-- Problem details --
Whenever a line in the data below includes the string "membership", copy it out.

━━━ Given data ━━━

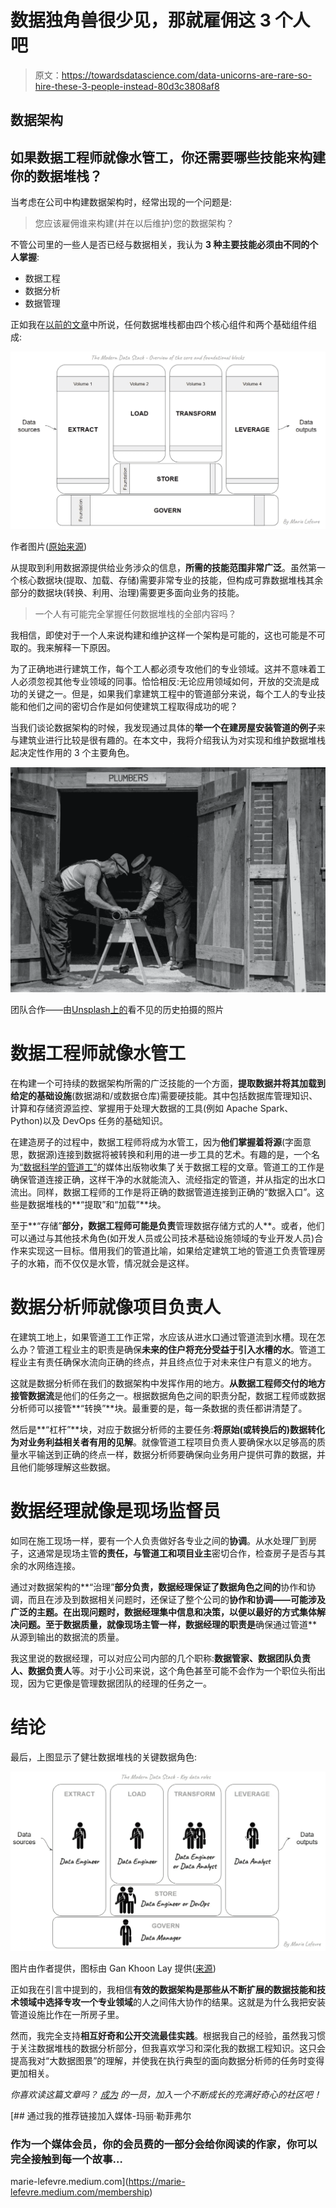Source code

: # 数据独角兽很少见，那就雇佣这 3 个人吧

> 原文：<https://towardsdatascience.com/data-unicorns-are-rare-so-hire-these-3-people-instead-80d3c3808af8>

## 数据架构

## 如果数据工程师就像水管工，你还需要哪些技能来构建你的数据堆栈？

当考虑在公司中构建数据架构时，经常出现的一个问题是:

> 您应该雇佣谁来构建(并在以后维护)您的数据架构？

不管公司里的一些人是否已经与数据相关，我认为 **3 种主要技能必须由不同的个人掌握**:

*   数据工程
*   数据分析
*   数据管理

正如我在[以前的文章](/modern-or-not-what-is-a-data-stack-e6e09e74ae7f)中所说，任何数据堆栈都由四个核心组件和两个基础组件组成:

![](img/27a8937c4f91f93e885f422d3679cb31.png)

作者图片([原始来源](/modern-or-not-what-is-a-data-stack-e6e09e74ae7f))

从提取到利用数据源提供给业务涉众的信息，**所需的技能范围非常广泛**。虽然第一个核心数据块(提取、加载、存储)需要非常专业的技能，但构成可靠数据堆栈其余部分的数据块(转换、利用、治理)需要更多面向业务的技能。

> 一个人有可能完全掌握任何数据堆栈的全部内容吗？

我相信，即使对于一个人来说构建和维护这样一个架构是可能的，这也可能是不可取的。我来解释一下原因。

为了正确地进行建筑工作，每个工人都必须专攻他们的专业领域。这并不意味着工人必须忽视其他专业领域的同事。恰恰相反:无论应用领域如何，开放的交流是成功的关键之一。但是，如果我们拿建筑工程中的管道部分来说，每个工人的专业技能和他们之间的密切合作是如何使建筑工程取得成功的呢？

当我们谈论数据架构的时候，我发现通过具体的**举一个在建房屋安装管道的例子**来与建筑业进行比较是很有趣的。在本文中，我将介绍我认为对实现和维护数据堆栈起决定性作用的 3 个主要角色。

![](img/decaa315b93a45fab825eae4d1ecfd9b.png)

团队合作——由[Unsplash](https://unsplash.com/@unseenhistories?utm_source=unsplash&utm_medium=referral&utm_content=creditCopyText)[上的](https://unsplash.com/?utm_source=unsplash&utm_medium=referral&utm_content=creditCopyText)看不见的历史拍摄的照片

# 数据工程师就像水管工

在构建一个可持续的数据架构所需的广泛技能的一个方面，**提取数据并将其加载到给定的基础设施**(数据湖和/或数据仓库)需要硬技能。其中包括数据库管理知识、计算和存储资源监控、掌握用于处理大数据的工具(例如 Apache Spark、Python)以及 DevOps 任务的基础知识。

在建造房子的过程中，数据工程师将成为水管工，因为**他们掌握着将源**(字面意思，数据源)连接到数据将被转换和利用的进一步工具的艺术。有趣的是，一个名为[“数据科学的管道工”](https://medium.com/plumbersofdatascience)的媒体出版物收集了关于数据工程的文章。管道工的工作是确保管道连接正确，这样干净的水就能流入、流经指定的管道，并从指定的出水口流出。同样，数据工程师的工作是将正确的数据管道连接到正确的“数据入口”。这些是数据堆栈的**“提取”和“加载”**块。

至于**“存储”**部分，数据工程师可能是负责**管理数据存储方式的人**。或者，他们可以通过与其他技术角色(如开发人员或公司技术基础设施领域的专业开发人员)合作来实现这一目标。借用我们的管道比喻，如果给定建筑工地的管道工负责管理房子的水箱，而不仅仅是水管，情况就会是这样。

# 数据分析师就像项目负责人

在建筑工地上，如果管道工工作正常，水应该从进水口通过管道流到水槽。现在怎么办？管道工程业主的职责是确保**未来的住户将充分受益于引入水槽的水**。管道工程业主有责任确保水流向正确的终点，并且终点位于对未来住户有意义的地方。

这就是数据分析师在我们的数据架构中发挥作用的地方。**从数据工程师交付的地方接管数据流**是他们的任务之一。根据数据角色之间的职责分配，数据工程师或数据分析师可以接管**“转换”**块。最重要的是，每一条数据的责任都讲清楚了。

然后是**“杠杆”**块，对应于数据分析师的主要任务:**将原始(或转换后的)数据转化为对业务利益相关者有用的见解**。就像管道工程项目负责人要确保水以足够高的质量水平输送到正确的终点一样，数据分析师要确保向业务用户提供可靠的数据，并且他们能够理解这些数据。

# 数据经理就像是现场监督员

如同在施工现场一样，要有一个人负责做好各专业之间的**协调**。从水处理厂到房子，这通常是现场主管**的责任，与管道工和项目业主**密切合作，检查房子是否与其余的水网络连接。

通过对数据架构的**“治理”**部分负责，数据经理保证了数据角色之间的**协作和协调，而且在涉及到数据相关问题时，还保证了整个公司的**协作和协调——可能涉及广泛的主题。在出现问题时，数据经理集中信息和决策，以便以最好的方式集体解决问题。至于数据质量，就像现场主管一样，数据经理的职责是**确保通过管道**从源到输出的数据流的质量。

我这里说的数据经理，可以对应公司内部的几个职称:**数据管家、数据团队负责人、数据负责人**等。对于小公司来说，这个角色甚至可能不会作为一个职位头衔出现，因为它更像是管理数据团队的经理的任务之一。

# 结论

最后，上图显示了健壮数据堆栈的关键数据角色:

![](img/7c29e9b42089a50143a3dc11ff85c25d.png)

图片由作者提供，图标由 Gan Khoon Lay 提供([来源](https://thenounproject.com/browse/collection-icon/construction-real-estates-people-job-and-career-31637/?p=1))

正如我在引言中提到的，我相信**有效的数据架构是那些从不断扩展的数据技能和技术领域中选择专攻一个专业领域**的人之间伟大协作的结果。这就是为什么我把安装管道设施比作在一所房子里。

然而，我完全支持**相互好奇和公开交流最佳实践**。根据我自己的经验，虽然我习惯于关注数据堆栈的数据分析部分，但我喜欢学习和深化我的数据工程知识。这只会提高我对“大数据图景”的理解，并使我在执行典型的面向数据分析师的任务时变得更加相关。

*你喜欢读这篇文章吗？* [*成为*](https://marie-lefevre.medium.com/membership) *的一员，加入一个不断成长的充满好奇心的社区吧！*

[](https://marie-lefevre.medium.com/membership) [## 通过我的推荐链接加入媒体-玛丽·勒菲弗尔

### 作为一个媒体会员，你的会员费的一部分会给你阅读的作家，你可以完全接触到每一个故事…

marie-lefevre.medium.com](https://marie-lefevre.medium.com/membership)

━━━

-- Answer section --
*你喜欢读这篇文章吗？* [*成为*](https://marie-lefevre.medium.com/membership) *的一员，加入一个不断成长的充满好奇心的社区吧！*
[](https://marie-lefevre.medium.com/membership) [## 通过我的推荐链接加入媒体-玛丽·勒菲弗尔
marie-lefevre.medium.com](https://marie-lefevre.medium.com/membership)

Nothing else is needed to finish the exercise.